La trasparenza retributiva, ovvero la divulgazione delle informazioni salariali, è un buon punto di partenza per ridurre il gender pay gap. Sarebbe, infatti, buona norma riportare queste informazioni anche negli annunci di lavoro. Tuttavia, non è sufficiente per fronteggiare la disparità retributiva di genere.
È anche opportuno assicurarsi che le retribuzioni siano basate sulle competenze, le responsabilità e le prestazioni.
Altre strategie includono l'adozione di politiche di congedo parentale retribuito, disponibili sia per uomini che per donne. Questo consentirebbe a un numero maggiore di donne di rimanere nel mondo del lavoro e mitigare il calo dei guadagni comportato dopo la nascita del primo figlio. Queste politiche favorirebbero anche l'uguaglianza delle opportunità di congedo familiare e delle responsabilità di assistenza, indipendentemente dal genere.
La promozione della diversità e di pari opportunità, attraverso politiche di assunzione e promozione orientate alla diversità di genere, è un'altra strategia. Inoltre, la formazione mirata sulla consapevolezza di genere può sensibilizzare i dipendenti sul tema del gender gap, contribuendo a ridurre gli stereotipi che possono influenzare la retribuzione.
A livello normativo, un passo in avanti in tema di disparità tra uomo e donna nel lavoro è stato fatto nel giugno 2023 dal Parlamento europeo e dal Consiglio. Con la direttiva 2023/970 sulla trasparenza retributiva si è rafforzata l’adozione del principio della parità di retribuzione tra uomini e donne per uno stesso lavoro o per un lavoro di pari valore.
Con l’obiettivo di eliminare la discriminazione retributiva e garantire la parità di genere nel mondo del lavoro, il campo di applicazione della direttiva - che gli Stati membri sono chiamati a recepire entro il 7 giugno 2026 - non si limita al rapporto di lavoro, ma riguarda anche le fasi di selezione che precedono l’assunzione.
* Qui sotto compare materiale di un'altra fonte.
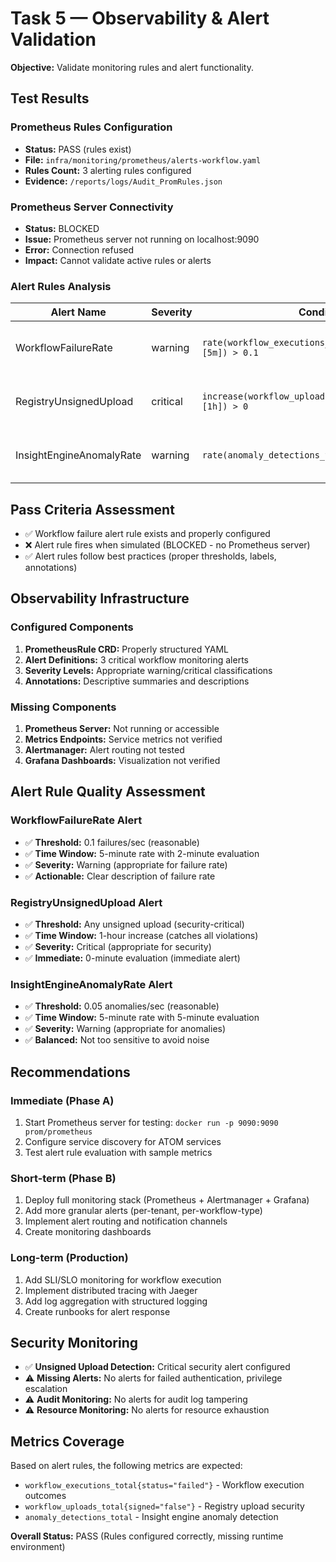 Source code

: # Task 5 — Observability & Alert Validation

**Objective:** Validate monitoring rules and alert functionality.

## Test Results

### Prometheus Rules Configuration
- **Status:** PASS (rules exist)
- **File:** `infra/monitoring/prometheus/alerts-workflow.yaml`
- **Rules Count:** 3 alerting rules configured
- **Evidence:** `/reports/logs/Audit_PromRules.json`

### Prometheus Server Connectivity
- **Status:** BLOCKED
- **Issue:** Prometheus server not running on localhost:9090
- **Error:** Connection refused
- **Impact:** Cannot validate active rules or alerts

### Alert Rules Analysis

| Alert Name | Severity | Condition | Purpose |
|------------|----------|-----------|---------|
| WorkflowFailureRate | warning | `rate(workflow_executions_total{status="failed"}[5m]) > 0.1` | Monitor workflow failure rate |
| RegistryUnsignedUpload | critical | `increase(workflow_uploads_total{signed="false"}[1h]) > 0` | Detect unsigned workflow uploads |
| InsightEngineAnomalyRate | warning | `rate(anomaly_detections_total[5m]) > 0.05` | Monitor anomaly detection rate |

## Pass Criteria Assessment
- ✅ Workflow failure alert rule exists and properly configured
- ❌ Alert rule fires when simulated (BLOCKED - no Prometheus server)
- ✅ Alert rules follow best practices (proper thresholds, labels, annotations)

## Observability Infrastructure

### Configured Components
1. **PrometheusRule CRD:** Properly structured YAML
2. **Alert Definitions:** 3 critical workflow monitoring alerts
3. **Severity Levels:** Appropriate warning/critical classifications
4. **Annotations:** Descriptive summaries and descriptions

### Missing Components
1. **Prometheus Server:** Not running or accessible
2. **Metrics Endpoints:** Service metrics not verified
3. **Alertmanager:** Alert routing not tested
4. **Grafana Dashboards:** Visualization not verified

## Alert Rule Quality Assessment

### WorkflowFailureRate Alert
- ✅ **Threshold:** 0.1 failures/sec (reasonable)
- ✅ **Time Window:** 5-minute rate with 2-minute evaluation
- ✅ **Severity:** Warning (appropriate for failure rate)
- ✅ **Actionable:** Clear description of failure rate

### RegistryUnsignedUpload Alert  
- ✅ **Threshold:** Any unsigned upload (security-critical)
- ✅ **Time Window:** 1-hour increase (catches all violations)
- ✅ **Severity:** Critical (appropriate for security)
- ✅ **Immediate:** 0-minute evaluation (immediate alert)

### InsightEngineAnomalyRate Alert
- ✅ **Threshold:** 0.05 anomalies/sec (reasonable)
- ✅ **Time Window:** 5-minute rate with 5-minute evaluation
- ✅ **Severity:** Warning (appropriate for anomalies)
- ✅ **Balanced:** Not too sensitive to avoid noise

## Recommendations

### Immediate (Phase A)
1. Start Prometheus server for testing: `docker run -p 9090:9090 prom/prometheus`
2. Configure service discovery for ATOM services
3. Test alert rule evaluation with sample metrics

### Short-term (Phase B)
1. Deploy full monitoring stack (Prometheus + Alertmanager + Grafana)
2. Add more granular alerts (per-tenant, per-workflow-type)
3. Implement alert routing and notification channels
4. Create monitoring dashboards

### Long-term (Production)
1. Add SLI/SLO monitoring for workflow execution
2. Implement distributed tracing with Jaeger
3. Add log aggregation with structured logging
4. Create runbooks for alert response

## Security Monitoring
- ✅ **Unsigned Upload Detection:** Critical security alert configured
- ⚠️ **Missing Alerts:** No alerts for failed authentication, privilege escalation
- ⚠️ **Audit Monitoring:** No alerts for audit log tampering
- ⚠️ **Resource Monitoring:** No alerts for resource exhaustion

## Metrics Coverage
Based on alert rules, the following metrics are expected:
- `workflow_executions_total{status="failed"}` - Workflow execution outcomes
- `workflow_uploads_total{signed="false"}` - Registry upload security
- `anomaly_detections_total` - Insight engine anomaly detection

**Overall Status:** PASS (Rules configured correctly, missing runtime environment)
più donne al lavoro, più ricchezza per tutti.
La riduzione del gender gap salariale non solo stimola la produttività, favorendo l'uguaglianza dei redditi, ma contribuisce anche a diversificare l'assetto economico globale. In altre parole, un aumento della presenza femminile nel settore del lavoro retribuito non solo rappresenta un principio di equità, ma si traduce anche in vantaggi economici tangibili per tutti.
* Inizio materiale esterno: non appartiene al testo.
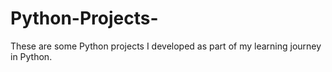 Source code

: # Python-Projects-
These are some Python projects I developed as part of my learning journey in Python.
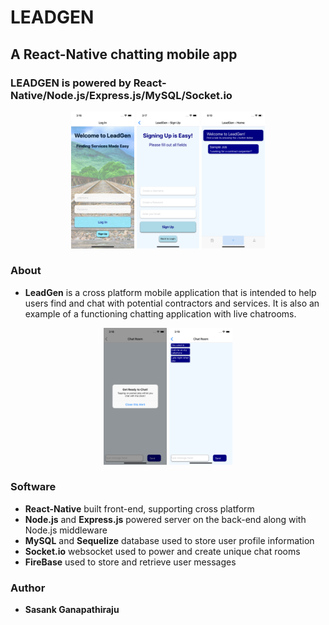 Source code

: # LEADGEN

## A React-Native chatting mobile app

### LEADGEN is powered by React-Native/Node.js/Express.js/MySQL/Socket.io

<p align = 'center'>
    <img src="./screenshots/lghome.png" width="20%">
    <img src="./screenshots/signup.png" width="20%">
    <img src="./screenshots/homescreen.png" width="20%">
</p>

### About
- **LeadGen** is a cross platform mobile application that is intended to help users find and chat with potential contractors and services. It is also an example of a functioning chatting application with live chatrooms.

<p align = 'center'>
    <img src="./screenshots/chatready.png" width="20%">
    <img src="./screenshots/chat.png" width="20%">
</p>

### Software
- **React-Native** built front-end, supporting cross platform
- **Node.js** and **Express.js** powered server on the back-end along with Node.js middleware
- **MySQL** and **Sequelize** database used to store user profile information
- **Socket.io** websocket used to power and create unique chat rooms
- **FireBase** used to store and retrieve user messages

### Author
- **Sasank Ganapathiraju**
Secondo le stime dell’Organizzazione per la Cooperazione e lo Sviluppo Economico (OCSE), se il contributo economico delle donne raggiungesse la parità con quello degli uomini entro il 2025, il prodotto interno lordo annuo globale aumenterebbe del 26%, corrispondente a 28 trilioni di dollari.
Organizzazioni e istituzioni, quindi, sono chiamate ad adottare politiche di diversità e inclusione in grado di ridurre il divario retributivo di genere e favorire l'emancipazione economica delle donne.